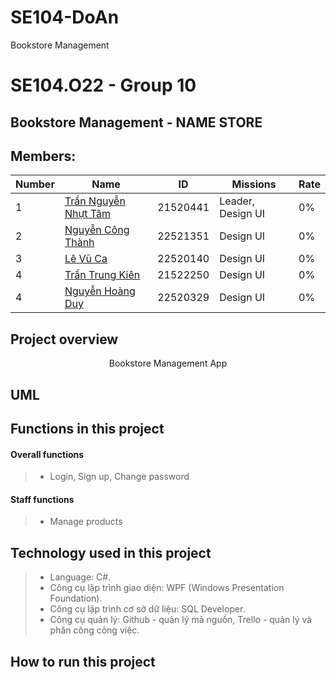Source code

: # SE104-DoAn
Bookstore Management
# SE104.O22 - Group 10
## Bookstore Management - NAME STORE

## Members:
| Number | Name                        | ID     | Missions | Rate |
| --- |----------------------------|----------|------------|----------|
| 1 | [Trần Nguyễn Nhựt Tâm]() | 21520441 | Leader, Design UI | 0% |
| 2 | [Nguyễn Công Thành]()    | 22521351 | Design UI | 0% |
| 3 | [Lê Vũ Ca]()              | 22520140 | Design UI | 0% |
| 4 | [Trần Trung Kiên]()          | 21522250 |  Design UI | 0% |
| 4 | [Nguyễn Hoàng Duy]()          | 22520329 |  Design UI | 0% |

## Project overview
<p align="center">
   Bookstore Management App
</p>


## UML



## Functions in this project
#### Overall functions
> - Login, Sign up, Change password
#### Staff functions
> - Manage products




## Technology used in this project
> - Language: C#.
> - Công cụ lập trình giao diện: WPF (Windows Presentation Foundation).
> - Công cụ lập trình cơ sở dữ liệu: SQL Developer.
> - Công cụ quản lý: Github - quản lý mã nguồn, Trello - quản lý và phân công công việc.


## How to run this project

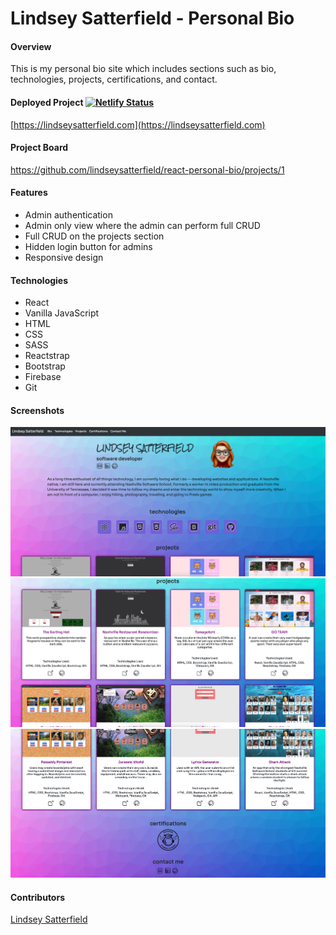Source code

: # Lindsey Satterfield - Personal Bio

#### Overview
This is my personal bio site which includes sections such as bio, technologies, projects, certifications, and contact.

#### Deployed Project [![Netlify Status](https://api.netlify.com/api/v1/badges/fe8bf5d3-fa89-43d0-bcaa-c15a15dde632/deploy-status)](https://app.netlify.com/sites/lindseysatterfield/deploys)
[https://lindseysatterfield.com](https://lindseysatterfield.com)
#### Project Board
https://github.com/lindseysatterfield/react-personal-bio/projects/1

#### Features
- Admin authentication
- Admin only view where the admin can perform full CRUD
- Full CRUD on the projects section
- Hidden login button for admins
- Responsive design

#### Technologies
- React
- Vanilla JavaScript
- HTML
- CSS
- SASS
- Reactstrap
- Bootstrap
- Firebase
- Git

#### Screenshots
![](./src/assets/screenshots/bio.png)
![](./src/assets/screenshots/projects.png)
![](./src/assets/screenshots/contact.png)

#### Contributors
[Lindsey Satterfield](https://github.com/lindseysatterfield)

Exercise goal: Using the data above, retype exactly and only the lines from the one containing "[Trần Trung Kiên]()" up to and including the one containing "#### Overview", with no pictures carried over.

Result of this exercise:
| 4 | [Trần Trung Kiên]()          | 21522250 |  Design UI | 0% |
| 4 | [Nguyễn Hoàng Duy]()          | 22520329 |  Design UI | 0% |

## Project overview
<p align="center">
   Bookstore Management App
</p>


## UML



## Functions in this project
#### Overall functions
> - Login, Sign up, Change password
#### Staff functions
> - Manage products




## Technology used in this project
> - Language: C#.
> - Công cụ lập trình giao diện: WPF (Windows Presentation Foundation).
> - Công cụ lập trình cơ sở dữ liệu: SQL Developer.
> - Công cụ quản lý: Github - quản lý mã nguồn, Trello - quản lý và phân công công việc.


## How to run this project

Source code

: # Lindsey Satterfield - Personal Bio

#### Overview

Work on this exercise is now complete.